Segment Start: RECORDS PROVIDED

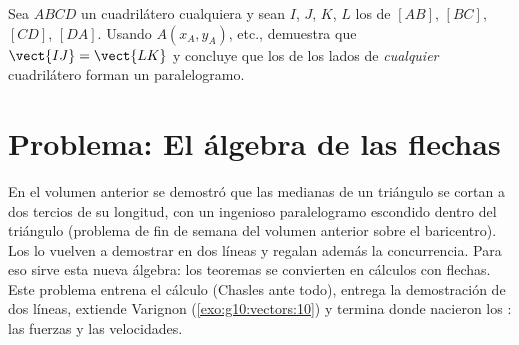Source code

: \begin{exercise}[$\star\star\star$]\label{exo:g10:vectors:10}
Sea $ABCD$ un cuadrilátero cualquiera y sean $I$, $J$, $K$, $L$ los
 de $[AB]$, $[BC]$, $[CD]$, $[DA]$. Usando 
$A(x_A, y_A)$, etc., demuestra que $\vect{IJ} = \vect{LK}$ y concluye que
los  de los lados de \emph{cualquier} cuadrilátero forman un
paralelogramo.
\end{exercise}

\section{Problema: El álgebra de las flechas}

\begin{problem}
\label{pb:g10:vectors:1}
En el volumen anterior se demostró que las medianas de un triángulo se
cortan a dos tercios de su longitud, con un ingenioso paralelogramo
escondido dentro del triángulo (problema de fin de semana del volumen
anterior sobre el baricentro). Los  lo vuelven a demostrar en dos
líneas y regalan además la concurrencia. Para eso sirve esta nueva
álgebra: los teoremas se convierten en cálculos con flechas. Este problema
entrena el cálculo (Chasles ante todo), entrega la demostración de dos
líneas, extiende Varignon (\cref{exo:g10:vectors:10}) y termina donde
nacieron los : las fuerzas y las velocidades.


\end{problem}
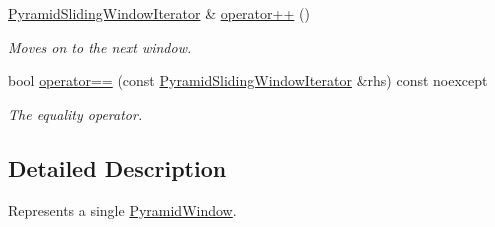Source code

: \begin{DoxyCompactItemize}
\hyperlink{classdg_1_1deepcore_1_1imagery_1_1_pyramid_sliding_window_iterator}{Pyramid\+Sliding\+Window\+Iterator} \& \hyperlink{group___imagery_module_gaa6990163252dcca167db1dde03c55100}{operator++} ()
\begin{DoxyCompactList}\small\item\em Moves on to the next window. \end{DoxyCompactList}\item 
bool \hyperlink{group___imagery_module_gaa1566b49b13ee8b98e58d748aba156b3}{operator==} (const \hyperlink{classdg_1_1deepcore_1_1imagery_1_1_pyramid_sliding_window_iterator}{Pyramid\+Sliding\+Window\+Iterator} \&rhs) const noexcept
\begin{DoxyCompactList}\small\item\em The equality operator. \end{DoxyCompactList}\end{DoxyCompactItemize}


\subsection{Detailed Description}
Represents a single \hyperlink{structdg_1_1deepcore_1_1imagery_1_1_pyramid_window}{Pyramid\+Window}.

Segment End: RECORDS PROVIDED
Segment Start: RECORDS PROVIDED

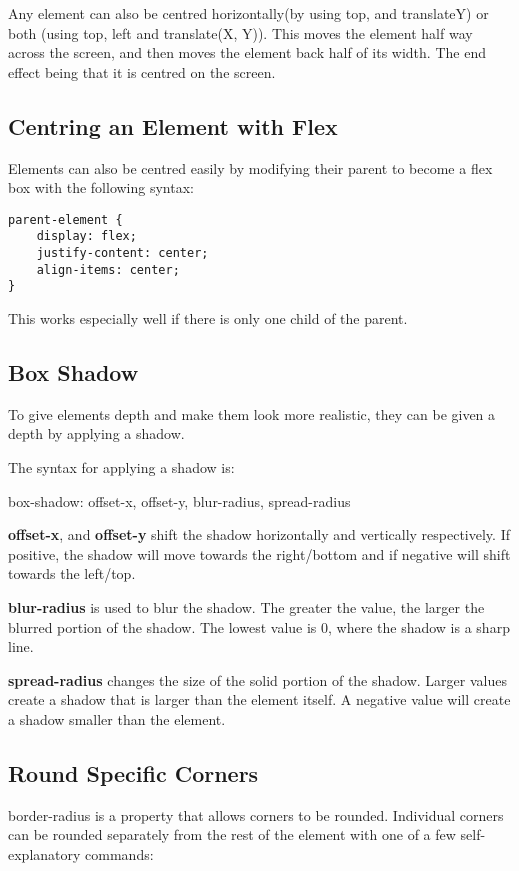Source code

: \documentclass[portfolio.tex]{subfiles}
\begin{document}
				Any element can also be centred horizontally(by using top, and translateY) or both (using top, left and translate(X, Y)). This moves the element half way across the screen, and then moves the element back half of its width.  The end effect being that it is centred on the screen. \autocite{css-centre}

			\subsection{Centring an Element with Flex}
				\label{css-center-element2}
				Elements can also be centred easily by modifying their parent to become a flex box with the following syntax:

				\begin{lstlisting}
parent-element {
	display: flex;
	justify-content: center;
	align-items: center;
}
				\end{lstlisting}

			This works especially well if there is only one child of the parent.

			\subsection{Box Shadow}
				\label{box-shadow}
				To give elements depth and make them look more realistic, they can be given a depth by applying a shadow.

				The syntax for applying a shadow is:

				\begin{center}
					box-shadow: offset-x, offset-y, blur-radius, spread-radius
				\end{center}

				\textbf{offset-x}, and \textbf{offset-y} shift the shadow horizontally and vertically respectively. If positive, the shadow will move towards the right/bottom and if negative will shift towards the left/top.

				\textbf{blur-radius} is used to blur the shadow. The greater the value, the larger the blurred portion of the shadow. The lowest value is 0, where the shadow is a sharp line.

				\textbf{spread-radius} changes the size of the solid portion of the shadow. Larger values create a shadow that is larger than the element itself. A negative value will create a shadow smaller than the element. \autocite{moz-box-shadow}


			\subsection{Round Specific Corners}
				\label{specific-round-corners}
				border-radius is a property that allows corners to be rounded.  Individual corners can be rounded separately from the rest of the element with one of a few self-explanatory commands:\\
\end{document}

Segment End: RECORDS PROVIDED
Segment Start: RECORDS PROVIDED

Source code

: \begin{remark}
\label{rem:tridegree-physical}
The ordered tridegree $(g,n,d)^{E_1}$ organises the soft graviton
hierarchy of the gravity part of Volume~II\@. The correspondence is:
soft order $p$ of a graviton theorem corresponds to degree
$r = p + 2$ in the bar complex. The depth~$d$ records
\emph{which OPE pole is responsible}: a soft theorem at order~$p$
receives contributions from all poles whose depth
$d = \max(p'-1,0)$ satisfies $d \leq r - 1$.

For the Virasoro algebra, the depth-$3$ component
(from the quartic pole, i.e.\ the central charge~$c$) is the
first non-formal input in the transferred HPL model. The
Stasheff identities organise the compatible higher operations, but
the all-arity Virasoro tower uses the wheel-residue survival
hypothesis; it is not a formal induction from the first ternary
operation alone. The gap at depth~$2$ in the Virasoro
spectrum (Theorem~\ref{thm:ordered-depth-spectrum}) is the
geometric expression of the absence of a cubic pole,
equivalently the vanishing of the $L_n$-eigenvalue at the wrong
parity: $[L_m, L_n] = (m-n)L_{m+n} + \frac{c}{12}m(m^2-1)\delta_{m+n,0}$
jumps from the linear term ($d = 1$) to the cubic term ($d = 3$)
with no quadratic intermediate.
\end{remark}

Segment End: RECORDS PROVIDED

> **TASK INSTRUCTIONS**
Tally the lines in the entries above that hold the word "anterior". Reply with nothing but that count.

> **WRITTEN ANSWER**
2